DATA FOR PROCESSING:
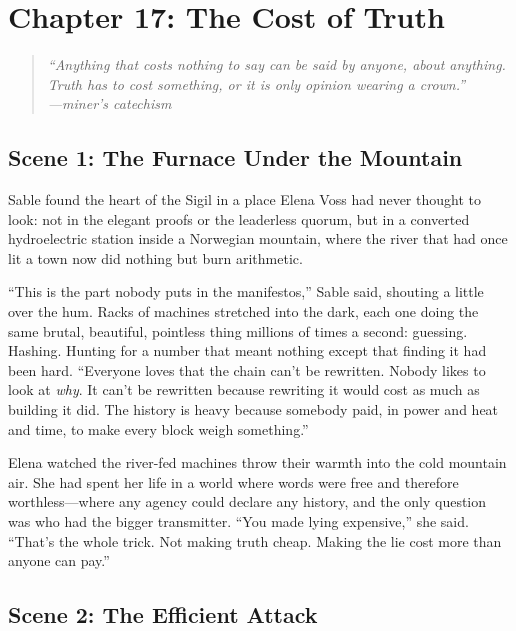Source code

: \hypertarget{chapter-17-the-cost-of-truth}{%
\section{Chapter 17: The Cost of
Truth}\label{chapter-17-the-cost-of-truth}}

\begin{quote}
\itshape ``Anything that costs nothing to say can be said by anyone, about
anything. Truth has to cost something, or it is only opinion wearing a
crown.''\\
\normalfont\hfill---miner's catechism
\end{quote}

\hypertarget{scene-1-the-furnace-under-the-mountain}{%
\subsection{Scene 1: The Furnace Under the
Mountain}\label{scene-1-the-furnace-under-the-mountain}}

Sable found the heart of the Sigil in a place Elena Voss had never thought to
look: not in the elegant proofs or the leaderless quorum, but in a converted
hydroelectric station inside a Norwegian mountain, where the river that had once
lit a town now did nothing but burn arithmetic.

``This is the part nobody puts in the manifestos,'' Sable said, shouting a little
over the hum. Racks of machines stretched into the dark, each one doing the same
brutal, beautiful, pointless thing millions of times a second: guessing. Hashing.
Hunting for a number that meant nothing except that finding it had been hard.
``Everyone loves that the chain can't be rewritten. Nobody likes to look at
\emph{why}. It can't be rewritten because rewriting it would cost as much as
building it did. The history is heavy because somebody paid, in power and heat and
time, to make every block weigh something.''

Elena watched the river-fed machines throw their warmth into the cold mountain
air. She had spent her life in a world where words were free and therefore
worthless---where any agency could declare any history, and the only question was
who had the bigger transmitter. ``You made lying expensive,'' she said. ``That's
the whole trick. Not making truth cheap. Making the lie cost more than anyone can
pay.''

\hypertarget{scene-2-the-efficient-attack}{%
\subsection{Scene 2: The Efficient
Attack}\label{scene-2-the-efficient-attack}}


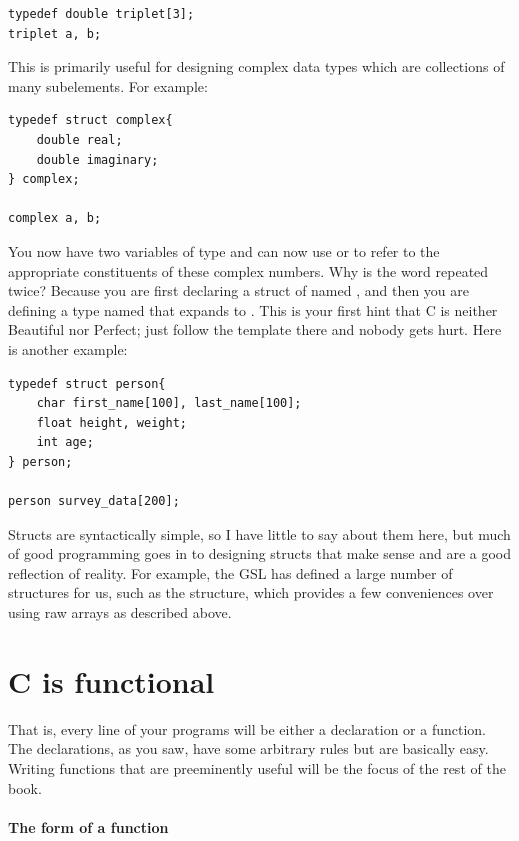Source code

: \documentclass[12pt]{article}
\makeatletter
\def\ttindex#1{\index{#1@\cinline{#1}}}
\makeatother
\begin{document}
\begin{lstlisting}
typedef double triplet[3];
triplet	a, b;
\end{lstlisting}

This is primarily useful for designing
complex data types which are collections of many subelements. \ttindex{struct}
For example:

\begin{lstlisting}
typedef struct complex{
    double real;
    double imaginary;
} complex;

complex a, b;
\end{lstlisting}

You now have two variables of type  and can now use  or  to refer to the appropriate constituents
of these complex numbers. Why is the word  repeated
twice? Because you are first declaring a struct of named ,
and then you are defining a type named  that expands to
. This is your first hint that C is neither Beautiful
nor Perfect; just follow the template there and nobody gets hurt. Here is
another example:
\begin{lstlisting}
typedef struct person{
    char first_name[100], last_name[100];
    float height, weight;
    int age;
} person;

person survey_data[200];
\end{lstlisting}

Structs are syntactically simple, so I have little to say about them here,
but much of good programming goes in to designing structs that make sense
and are a good reflection of reality.  For example, the GSL has defined
a large number of structures for us, such as the 
structure, which provides a few conveniences over using raw arrays as
described above.

\section{C is functional} \label{functional}

That is, every line of your programs will be either a declaration or a
function. The declarations, as you saw, have some arbitrary rules but
are basically easy.  Writing functions that are preeminently useful will
be the focus of the rest of the book.

\paragraph{The form of a function}
\end{document}

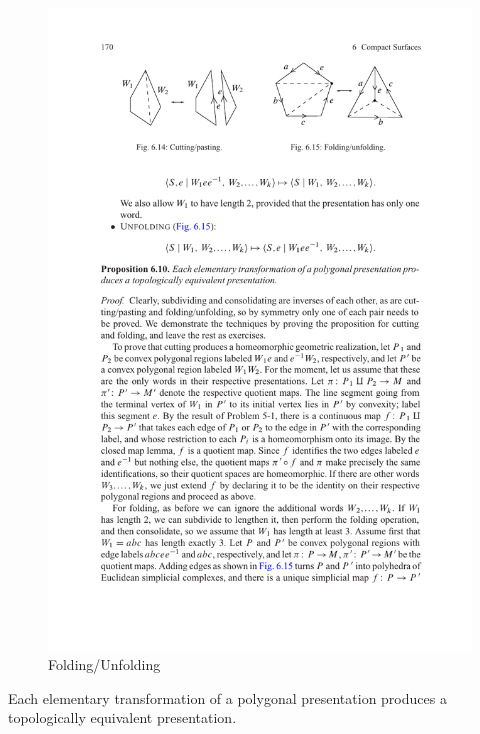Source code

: \begin{figure}[htbp]
\begin{minipage}[t]{200pt}
\includegraphics{folding.pdf}
\caption{Folding/Unfolding}
\end{minipage}
\end{figure}
\begin{proposition}
Each elementary transformation of a polygonal presentation produces a topologically equivalent presentation.
\end{proposition}
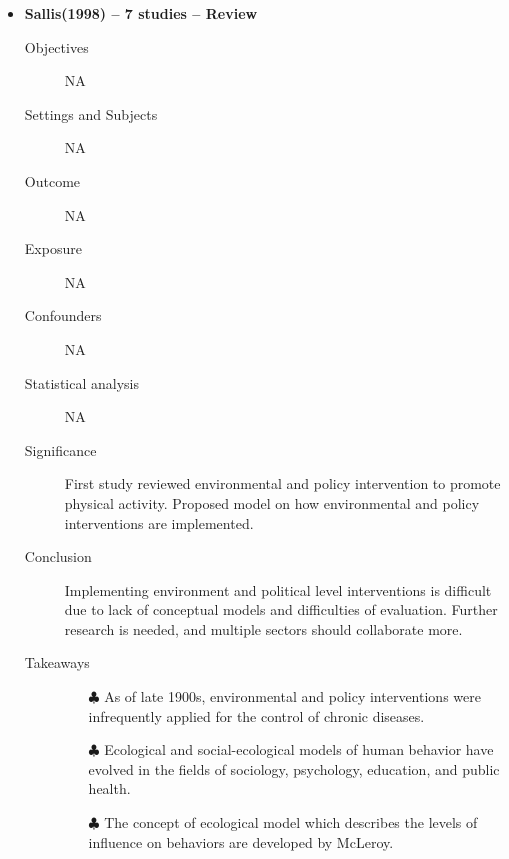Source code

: \documentclass{article}
\begin{document}
\begin{itemize}
\item{\bf Sallis(1998) -- 7 studies  -- Review} 
		\begin{description}
			\item[Objectives] NA 
			\item[Settings and Subjects] NA 
			\item[Outcome] NA 
			\item[Exposure] NA 
			\item[Confounders] NA 
			\item[Statistical analysis] NA 
			\item[Significance] First study reviewed environmental and policy intervention to promote physical activity. Proposed model on how environmental and policy interventions are implemented.  
			\item[Conclusion] Implementing environment and political level interventions is difficult due to lack of conceptual models and difficulties of evaluation. Further research is needed, and multiple sectors should collaborate more. 
			\item[Takeaways] \mbox{}\par
				\begin{itemize}
					\item[$\clubsuit$] As of late 1900s, environmental and policy interventions were infrequently applied for the control of chronic diseases. 
					\item[$\clubsuit$] Ecological and social-ecological models of human behavior have evolved in the fields of sociology, psychology, education, and public health. 
					\item[$\clubsuit$] The concept of ecological model which describes the levels of influence on behaviors are developed by McLeroy. 
				\end{itemize} 
		\end{description}


\end{itemize}
\end{document}

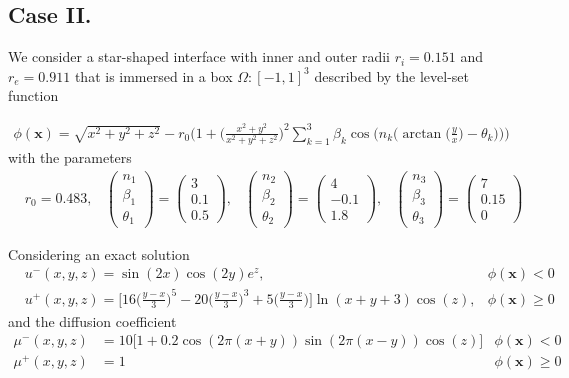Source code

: \documentclass{elsarticle}
\begin{document}
\subsection{Case II.}



We consider a star-shaped interface with inner and outer radii $r_i=0.151$ and $r_e=0.911$ that is immersed in a box $\Omega:[-1,1]^3$ described by the level-set function

\begin{align*}
\phi(\mathbf{x}) = \sqrt{x^2 + y^2 + z^2} - r_0 \bigg( 1 + \big( \frac{x^2 + y^2}{x^2 + y^2 + z^2}\big)^2  \sum_{k=1}^3 \beta_k \cos\big(n_k \big(\arctan\big(\frac{y}{x}\big) - \theta_k\big) \big) \bigg)
\end{align*}
with the parameters
\begin{align*}
&r_0 = 0.483, &\begin{pmatrix}
n_1\\
\beta_1\\
\theta_1
\end{pmatrix}=\begin{pmatrix}
3\\
0.1\\
0.5
\end{pmatrix}, &\begin{pmatrix}
n_2\\
\beta_2\\
\theta_2
\end{pmatrix}=\begin{pmatrix}
4\\
-0.1\\
1.8
\end{pmatrix}, &\begin{pmatrix}
n_3\\
\beta_3\\
\theta_3
\end{pmatrix}=\begin{pmatrix}
7\\
0.15\\
0
\end{pmatrix}
\end{align*}

Considering an exact solution 
\begin{align*}
& u^-(x,y,z)=\sin(2x)\cos(2y) e^{z}, & \phi(\mathbf{x})<0\\
& u^+(x,y,z)=\bigg[ 16\big(\frac{y-x}{3}\big)^5 - 20 \big(\frac{y-x}{3}\big)^3 + 5\big( \frac{y-x}{3}\big) \bigg]\ln(x+y+3)\cos(z)          , & \phi(\mathbf{x})\ge 0
\end{align*}
and the diffusion coefficient
\begin{align*}
\mu^-(x,y,z)&=10\bigg[ 1+0.2\cos(2\pi(x+y))\sin(2\pi(x-y)) \cos(z) \bigg] &\phi(\mathbf{x})<0 \\
\mu^+(x,y,z)&=1 &\phi(\mathbf{x})\ge 0 
\end{align*}
\end{document}
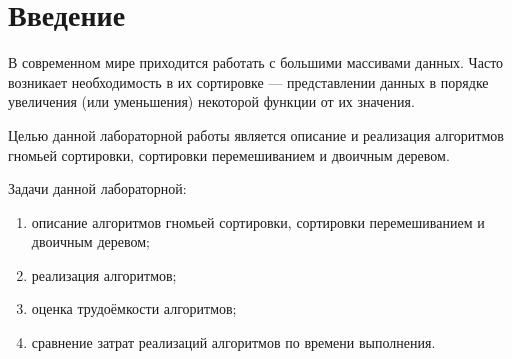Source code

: \chapter*{Введение}

В современном мире приходится работать с большими массивами данных. Часто возникает необходимость в их сортировке --- представлении данных в порядке увеличения (или уменьшения) некоторой функции от их значения.

Целью данной лабораторной работы является описание и реализация алгоритмов гномьей сортировки, сортировки перемешиванием и двоичным деревом.

Задачи данной лабораторной:
\begin{enumerate}
	\item описание алгоритмов гномьей сортировки, сортировки перемешиванием и двоичным деревом;
	\item реализация алгоритмов;
	\item оценка трудоёмкости алгоритмов;
	\item сравнение затрат реализаций  алгоритмов по времени выполнения.
\end{enumerate}
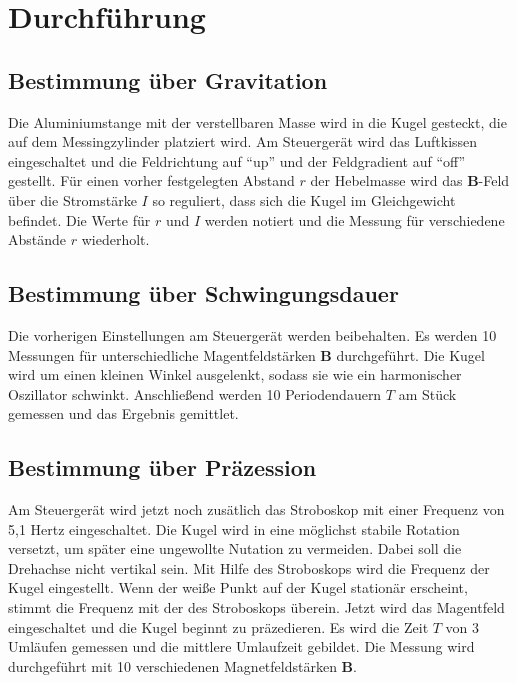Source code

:\section{Durchführung}
\label{sec:Durchführung}
\subsection{Bestimmung über Gravitation}
Die Aluminiumstange mit der verstellbaren Masse wird in die Kugel gesteckt,
die auf dem Messingzylinder platziert wird.
Am Steuergerät wird das Luftkissen eingeschaltet und die Feldrichtung auf \enquote{up} und
der Feldgradient auf \enquote{off} gestellt.
Für einen vorher festgelegten Abstand $r$ der Hebelmasse wird das $\symbf{B}$-Feld über
die Stromstärke $I$ so reguliert, dass sich die Kugel im Gleichgewicht befindet.
Die Werte für $r$ und $I$ werden notiert und die Messung für verschiedene Abstände $r$ wiederholt.

\subsection{Bestimmung über Schwingungsdauer}

Die vorherigen Einstellungen am Steuergerät werden beibehalten.
Es werden 10 Messungen für unterschiedliche Magentfeldstärken $\symbf{B}$ durchgeführt.
Die Kugel wird um einen kleinen Winkel ausgelenkt, sodass sie wie ein harmonischer Oszillator schwinkt.
Anschließend werden 10 Periodendauern $T$ am Stück gemessen und das Ergebnis gemittlet.

\subsection{Bestimmung über Präzession}

Am Steuergerät wird jetzt noch zusätlich das Stroboskop mit einer Frequenz von 5,1 Hertz eingeschaltet.
Die Kugel wird in eine möglichst stabile Rotation versetzt, um später eine ungewollte Nutation zu vermeiden.
Dabei soll die Drehachse nicht vertikal sein.
Mit Hilfe des Stroboskops wird die Frequenz der Kugel eingestellt.
Wenn der weiße Punkt auf der Kugel stationär erscheint, stimmt die Frequenz mit der des Stroboskops überein.
Jetzt wird das Magentfeld eingeschaltet und die Kugel beginnt zu präzedieren.
Es wird die Zeit $T$ von 3 Umläufen gemessen und die mittlere Umlaufzeit gebildet.
Die Messung wird durchgeführt mit 10 verschiedenen Magnetfeldstärken $\symbf{B}$.
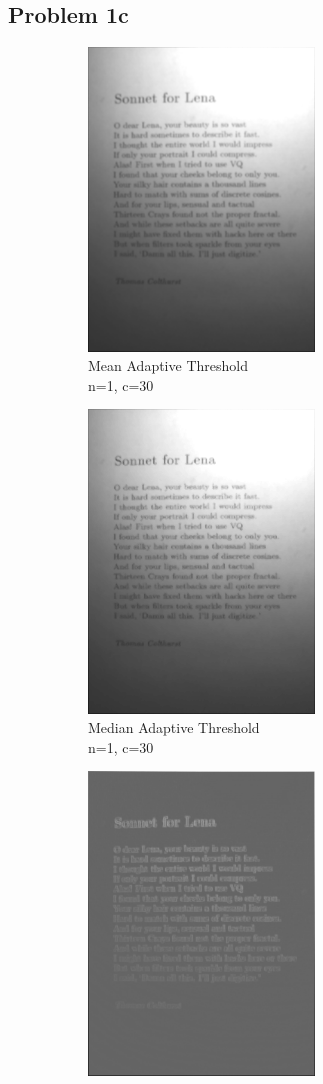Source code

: \documentclass{math}
\begin{document}
\subsection*{Problem 1c}
\begin{figure}[H]
  \begin{subfigure}{0.33\linewidth}
    \centering
    \includegraphics[width=6cm]{assets/hw_01_mean_adaptive_threshold.png}
    \caption{Mean Adaptive Threshold \\ n=1, c=30}
  \end{subfigure}
  \begin{subfigure}{0.33\linewidth}
    \centering
    \includegraphics[width=6cm]{assets/hw_01_median_adaptive_threshold.png}
    \caption{Median Adaptive Threshold \\ n=1, c=30}
  \end{subfigure}
  \begin{subfigure}{0.33\linewidth}
    \centering
    \includegraphics[width=6cm]{assets/hw_01_max_min_adaptive_threshold.png}

\end{subfigure}
\end{figure}
\end{document}
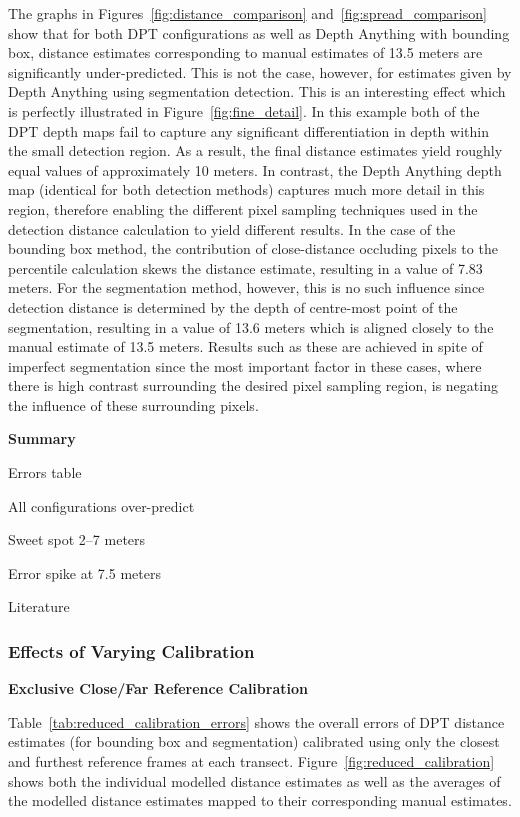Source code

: The graphs in Figures~\ref{fig:distance_comparison} and~\ref{fig:spread_comparison} show that
for both DPT configurations as well as Depth Anything with bounding box, distance estimates
corresponding to manual estimates of 13.5 meters are significantly under-predicted.
This is not the case, however, for estimates given by Depth Anything using segmentation detection.
This is an interesting effect which is perfectly illustrated in Figure~\ref{fig:fine_detail}.
In this example both of the DPT depth maps fail to capture any significant differentiation in
depth within the small detection region.
As a result, the final distance estimates yield roughly equal values of approximately 10 meters.
In contrast, the Depth Anything depth map (identical for both detection methods) captures
much more detail in this region, therefore enabling the different pixel sampling techniques used
in the detection distance calculation to yield different results.
In the case of the bounding box method, the contribution of close-distance occluding pixels to the
percentile calculation skews the distance estimate, resulting in a value of 7.83 meters.
For the segmentation method, however, this is no such influence since detection distance is
determined by the depth of centre-most point of the segmentation, resulting in a value of 13.6
meters which is aligned closely to the manual estimate of 13.5 meters.
Results such as these are achieved in spite of imperfect segmentation since the most important
factor in these cases, where there is high contrast surrounding the desired pixel sampling region,
is negating the influence of these surrounding pixels.

\vspace{5mm}
\textbf{Summary}

Errors table

All configurations over-predict

Sweet spot 2–7 meters

Error spike at 7.5 meters

Literature

\clearpage

\subsubsection{Effects of Varying Calibration}

\textbf{Exclusive Close/Far Reference Calibration}

Table~\ref{tab:reduced_calibration_errors} shows the overall errors of DPT distance estimates
(for bounding box and segmentation) calibrated using only the closest and furthest reference
frames at each transect.
Figure~\ref{fig:reduced_calibration} shows both the individual modelled distance estimates as
well as the averages of the modelled distance estimates mapped to their corresponding manual
estimates.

WHAT TO PRODUCE: Work out how many lines of the data include the word "Sable", and write that number alone.

EXERCISE RESULT: 2